# question about difference between solenoid voltage and picoboo



## gooffy87 (Oct 18, 2011)

Hi all, I am about to purchase a solenoid kit and picoboo jr from fright props, my question is, what is the main difference between the 110, 12 and 24 v models. I understand 110 can be plugged into a wall and the other two need power packs, but what is the real difference, what do you all prefer? I know that needing to buy power packs will just increase costs but is their an advantage for using one of those voltages? I am looking to power a JIB pneumatic prop. thanks!

here is alink to what im talking about

available solenoid kits
http://www.frightprops.com/pneumati...k-up-starter-kit-double-acting-0595-0027.html

picoboo
http://www.frightprops.com/controll...lers/picoboo-controllers/picoboo-jr-0691.html

the manual says to use 12v with the picoboo jr so is that the only voltage solenoid it will work with? what will happen if i hook a 110 to it? thanks in advance!
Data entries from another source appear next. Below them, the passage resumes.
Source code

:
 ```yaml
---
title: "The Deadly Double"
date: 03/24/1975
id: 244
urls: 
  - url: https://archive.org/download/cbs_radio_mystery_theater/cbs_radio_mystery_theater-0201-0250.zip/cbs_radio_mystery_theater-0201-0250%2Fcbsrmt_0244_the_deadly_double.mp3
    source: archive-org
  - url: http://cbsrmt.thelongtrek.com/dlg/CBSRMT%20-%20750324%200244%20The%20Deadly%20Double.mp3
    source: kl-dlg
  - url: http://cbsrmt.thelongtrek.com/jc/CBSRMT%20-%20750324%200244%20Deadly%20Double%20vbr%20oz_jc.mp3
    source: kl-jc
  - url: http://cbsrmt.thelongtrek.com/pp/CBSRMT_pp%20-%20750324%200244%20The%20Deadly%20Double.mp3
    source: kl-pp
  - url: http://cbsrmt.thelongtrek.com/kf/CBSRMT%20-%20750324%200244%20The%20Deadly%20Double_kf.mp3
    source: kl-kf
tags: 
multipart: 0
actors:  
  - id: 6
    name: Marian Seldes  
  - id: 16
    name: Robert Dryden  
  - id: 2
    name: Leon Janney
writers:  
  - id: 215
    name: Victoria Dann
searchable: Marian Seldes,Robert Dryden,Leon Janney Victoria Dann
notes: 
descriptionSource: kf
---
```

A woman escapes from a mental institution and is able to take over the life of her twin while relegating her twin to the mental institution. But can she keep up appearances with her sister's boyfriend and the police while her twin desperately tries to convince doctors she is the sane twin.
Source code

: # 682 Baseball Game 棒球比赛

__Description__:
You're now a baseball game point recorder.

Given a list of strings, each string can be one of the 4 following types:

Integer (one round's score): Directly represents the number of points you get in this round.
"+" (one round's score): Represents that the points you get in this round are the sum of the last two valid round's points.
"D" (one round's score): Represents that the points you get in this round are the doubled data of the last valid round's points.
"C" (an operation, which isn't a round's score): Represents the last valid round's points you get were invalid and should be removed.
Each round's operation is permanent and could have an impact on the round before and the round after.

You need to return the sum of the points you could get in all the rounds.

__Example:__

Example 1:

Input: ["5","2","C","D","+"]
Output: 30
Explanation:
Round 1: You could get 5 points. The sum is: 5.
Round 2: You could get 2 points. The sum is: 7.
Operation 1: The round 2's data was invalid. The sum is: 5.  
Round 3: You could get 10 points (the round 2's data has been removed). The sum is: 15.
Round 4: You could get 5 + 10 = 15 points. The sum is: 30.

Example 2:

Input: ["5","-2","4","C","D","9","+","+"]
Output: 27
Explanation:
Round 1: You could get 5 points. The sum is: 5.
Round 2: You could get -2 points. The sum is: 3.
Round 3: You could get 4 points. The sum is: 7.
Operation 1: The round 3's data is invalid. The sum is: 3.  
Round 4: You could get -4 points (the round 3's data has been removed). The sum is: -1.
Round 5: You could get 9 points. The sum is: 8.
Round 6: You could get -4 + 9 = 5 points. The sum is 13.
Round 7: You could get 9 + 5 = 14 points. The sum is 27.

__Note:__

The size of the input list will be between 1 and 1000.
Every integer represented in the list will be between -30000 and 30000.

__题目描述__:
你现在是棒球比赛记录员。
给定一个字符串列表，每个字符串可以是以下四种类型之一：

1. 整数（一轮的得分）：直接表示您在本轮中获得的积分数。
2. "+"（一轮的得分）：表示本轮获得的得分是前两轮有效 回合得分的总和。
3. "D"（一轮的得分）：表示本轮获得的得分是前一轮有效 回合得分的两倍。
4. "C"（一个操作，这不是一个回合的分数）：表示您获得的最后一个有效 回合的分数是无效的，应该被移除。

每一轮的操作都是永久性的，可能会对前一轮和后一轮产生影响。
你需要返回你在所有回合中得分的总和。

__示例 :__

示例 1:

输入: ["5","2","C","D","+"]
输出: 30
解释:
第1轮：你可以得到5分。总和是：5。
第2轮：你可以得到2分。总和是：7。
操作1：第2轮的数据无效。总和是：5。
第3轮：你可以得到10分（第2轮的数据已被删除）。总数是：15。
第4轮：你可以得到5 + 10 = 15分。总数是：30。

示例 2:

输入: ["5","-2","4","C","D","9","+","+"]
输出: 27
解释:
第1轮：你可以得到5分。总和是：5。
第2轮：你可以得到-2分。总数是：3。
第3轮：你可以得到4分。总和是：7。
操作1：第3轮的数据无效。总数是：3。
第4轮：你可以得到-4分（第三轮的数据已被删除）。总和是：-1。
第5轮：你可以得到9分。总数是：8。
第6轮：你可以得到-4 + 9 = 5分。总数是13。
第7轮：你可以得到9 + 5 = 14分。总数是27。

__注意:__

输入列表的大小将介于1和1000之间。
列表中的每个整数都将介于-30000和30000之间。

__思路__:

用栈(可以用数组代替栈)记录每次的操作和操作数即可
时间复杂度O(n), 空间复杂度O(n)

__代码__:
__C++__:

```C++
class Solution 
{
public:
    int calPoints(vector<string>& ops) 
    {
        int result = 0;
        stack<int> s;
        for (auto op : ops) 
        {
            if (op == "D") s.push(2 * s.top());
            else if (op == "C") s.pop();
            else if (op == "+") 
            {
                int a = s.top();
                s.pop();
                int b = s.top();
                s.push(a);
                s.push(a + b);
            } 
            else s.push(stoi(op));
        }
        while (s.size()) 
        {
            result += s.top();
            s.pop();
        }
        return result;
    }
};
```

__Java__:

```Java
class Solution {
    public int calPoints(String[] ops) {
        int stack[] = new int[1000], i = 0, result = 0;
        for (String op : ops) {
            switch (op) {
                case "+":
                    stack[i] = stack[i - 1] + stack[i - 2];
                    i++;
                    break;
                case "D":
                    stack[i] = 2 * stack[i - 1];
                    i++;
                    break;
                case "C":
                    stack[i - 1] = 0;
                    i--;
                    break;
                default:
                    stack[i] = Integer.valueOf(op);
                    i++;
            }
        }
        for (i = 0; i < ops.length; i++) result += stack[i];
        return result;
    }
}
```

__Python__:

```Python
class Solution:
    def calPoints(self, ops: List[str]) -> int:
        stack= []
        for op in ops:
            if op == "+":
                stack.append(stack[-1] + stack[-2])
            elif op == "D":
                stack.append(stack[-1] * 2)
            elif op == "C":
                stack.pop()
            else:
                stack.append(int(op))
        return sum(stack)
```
~pleasant......screams......


----------



## bourno (Jan 21, 2006)

With any of my controllers, I use 12 or 24 volt DC solenoids as my controllers utilize a low voltage driver chip to energize the solenoids. With the picoboo controller, it has relays, so you could you use any of the above solenoid voltages. The controller itself requires the 12 volts to power it up.

The valves won't have any difference, just the solenoid voltage to energize them properly. I would go with either the 12 or 24 volt solenoids, you just need the proper power supply to feed the solenoids through the picoboo relays.


----------



## Wildcat (Nov 3, 2007)

I have a picoboo 104 similar to the jr link. I have run 12v and 110v with it without any issues. The instructions are good to help with the wiring. I prefer 12V solenoids since most places I go to have them in stock.


----------



## gooffy87 (Oct 18, 2011)

went with the 12 v solenoid and the picoboo jr! soooooooo excited! Halloween is just around the corner...........and over the fence.........and through the bushes lol


----------



## stagehand1975 (Feb 22, 2010)

Solenoids don't draw alot, with the 12v power supply for the picoboo, you can also power the 12v solenoid.


----------



## gooffy87 (Oct 18, 2011)

interesting, thanks for the input stagehand!


----------



## hauntedyards (Mar 24, 2005)

I use 24volts because I think it's safer than 110 to work with and I can run bundles of tiny wires to groups of props with no worries about water and weather and electrical codes. lol

I use 1 single 10 amp PowerOne 24v power supply to power all props I will ever build. They are quite reasonable on Ebay.


----------



## DarkLore (Jan 25, 2009)

gooffy87 said:


> went with the 12 v solenoid and the picoboo jr! soooooooo excited! Halloween is just around the corner...........and over the fence.........and through the bushes lol


12v is a good choice. I'd venture to guess most haunters use 12v. Adapters are easy to find, safe in comparison, and can often power several things through one wall wart.

There's a sticky thread in the tech forum, Use of Prop Controllers, which you might find helpful.


----------



## Cole&Jacksdad (Jan 20, 2011)

I use 12 volts DC for just about everything(there a few exceptions). Mini spots, solenoids, sound, etc. Last year I powerd everything with a computer power supply from an old computer.


----------